(Items listed in a dataset)
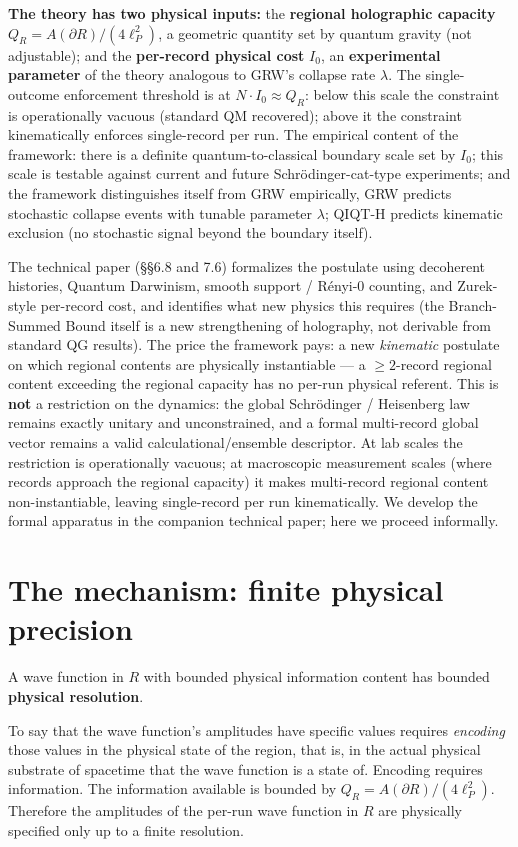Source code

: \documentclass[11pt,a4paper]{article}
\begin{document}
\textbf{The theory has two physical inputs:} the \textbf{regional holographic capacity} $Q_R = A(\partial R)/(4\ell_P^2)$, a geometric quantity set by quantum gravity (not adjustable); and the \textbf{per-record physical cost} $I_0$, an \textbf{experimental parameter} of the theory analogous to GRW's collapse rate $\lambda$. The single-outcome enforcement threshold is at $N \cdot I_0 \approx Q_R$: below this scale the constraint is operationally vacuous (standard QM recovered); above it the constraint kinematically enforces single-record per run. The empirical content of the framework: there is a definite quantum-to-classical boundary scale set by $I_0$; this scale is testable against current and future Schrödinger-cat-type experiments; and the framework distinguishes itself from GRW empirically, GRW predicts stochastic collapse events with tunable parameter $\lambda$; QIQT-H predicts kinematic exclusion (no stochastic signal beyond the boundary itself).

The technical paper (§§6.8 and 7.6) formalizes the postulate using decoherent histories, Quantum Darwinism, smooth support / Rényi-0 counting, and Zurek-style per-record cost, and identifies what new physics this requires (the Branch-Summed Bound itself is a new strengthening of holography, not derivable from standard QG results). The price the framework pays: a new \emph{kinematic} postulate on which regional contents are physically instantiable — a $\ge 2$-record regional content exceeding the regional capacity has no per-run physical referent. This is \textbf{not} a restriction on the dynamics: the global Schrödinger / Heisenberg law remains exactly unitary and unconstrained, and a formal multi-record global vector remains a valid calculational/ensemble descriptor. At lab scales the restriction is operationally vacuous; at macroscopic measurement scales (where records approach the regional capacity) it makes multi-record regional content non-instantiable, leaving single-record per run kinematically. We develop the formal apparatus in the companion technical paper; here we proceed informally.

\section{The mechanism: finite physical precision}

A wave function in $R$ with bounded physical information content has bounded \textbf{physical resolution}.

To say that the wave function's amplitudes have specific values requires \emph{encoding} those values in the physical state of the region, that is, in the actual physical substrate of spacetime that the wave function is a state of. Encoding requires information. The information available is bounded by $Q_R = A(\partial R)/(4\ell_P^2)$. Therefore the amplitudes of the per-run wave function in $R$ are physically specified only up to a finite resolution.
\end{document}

* * *

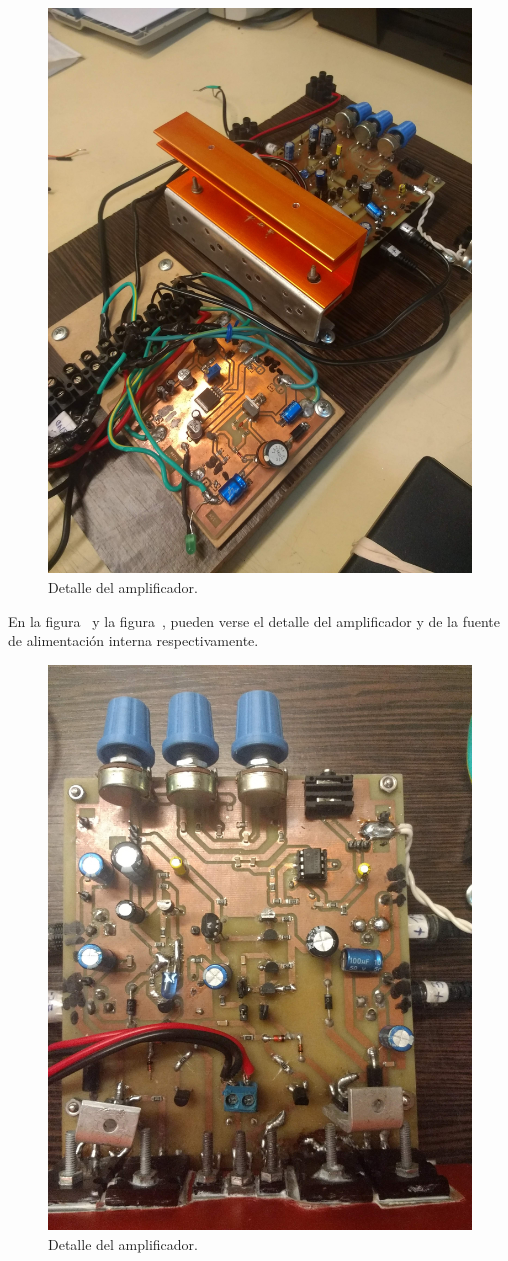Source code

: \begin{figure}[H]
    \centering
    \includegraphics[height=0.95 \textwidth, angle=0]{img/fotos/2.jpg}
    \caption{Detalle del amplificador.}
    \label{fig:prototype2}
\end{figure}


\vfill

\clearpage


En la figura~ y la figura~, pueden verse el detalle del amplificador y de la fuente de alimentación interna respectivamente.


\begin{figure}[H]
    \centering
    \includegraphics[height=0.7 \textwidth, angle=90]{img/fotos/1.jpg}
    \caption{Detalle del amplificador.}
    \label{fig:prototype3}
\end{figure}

* * *

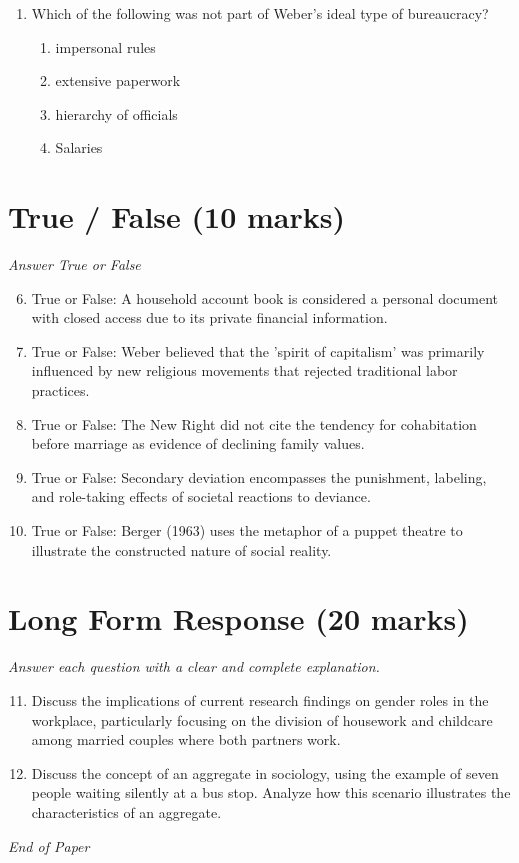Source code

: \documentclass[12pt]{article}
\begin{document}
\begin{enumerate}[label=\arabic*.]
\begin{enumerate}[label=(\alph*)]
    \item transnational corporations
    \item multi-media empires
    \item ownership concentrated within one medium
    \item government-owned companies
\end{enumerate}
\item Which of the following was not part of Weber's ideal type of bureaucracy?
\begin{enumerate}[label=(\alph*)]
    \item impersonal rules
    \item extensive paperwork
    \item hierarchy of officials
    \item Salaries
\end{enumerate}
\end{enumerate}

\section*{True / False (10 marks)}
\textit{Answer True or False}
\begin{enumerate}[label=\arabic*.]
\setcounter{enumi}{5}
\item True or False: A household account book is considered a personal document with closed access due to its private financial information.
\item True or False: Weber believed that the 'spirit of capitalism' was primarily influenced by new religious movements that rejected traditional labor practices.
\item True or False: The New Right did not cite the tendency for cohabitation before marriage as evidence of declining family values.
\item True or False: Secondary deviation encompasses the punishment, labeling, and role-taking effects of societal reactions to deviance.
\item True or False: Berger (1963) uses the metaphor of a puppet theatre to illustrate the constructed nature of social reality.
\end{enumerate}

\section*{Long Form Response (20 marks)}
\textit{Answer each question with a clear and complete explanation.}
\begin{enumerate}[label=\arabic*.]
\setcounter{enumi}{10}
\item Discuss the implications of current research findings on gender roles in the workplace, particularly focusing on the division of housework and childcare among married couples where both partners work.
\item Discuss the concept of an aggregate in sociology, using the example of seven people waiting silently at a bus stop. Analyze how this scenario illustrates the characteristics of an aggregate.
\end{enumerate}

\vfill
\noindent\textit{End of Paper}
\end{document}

◆ **Aim of the task**
Each line with the word "angle" in the records above belongs in the result; copy all of them.

◆ **Result**
    \includegraphics[height=0.95 \textwidth, angle=0]{img/fotos/2.jpg}
    \includegraphics[height=0.7 \textwidth, angle=90]{img/fotos/1.jpg}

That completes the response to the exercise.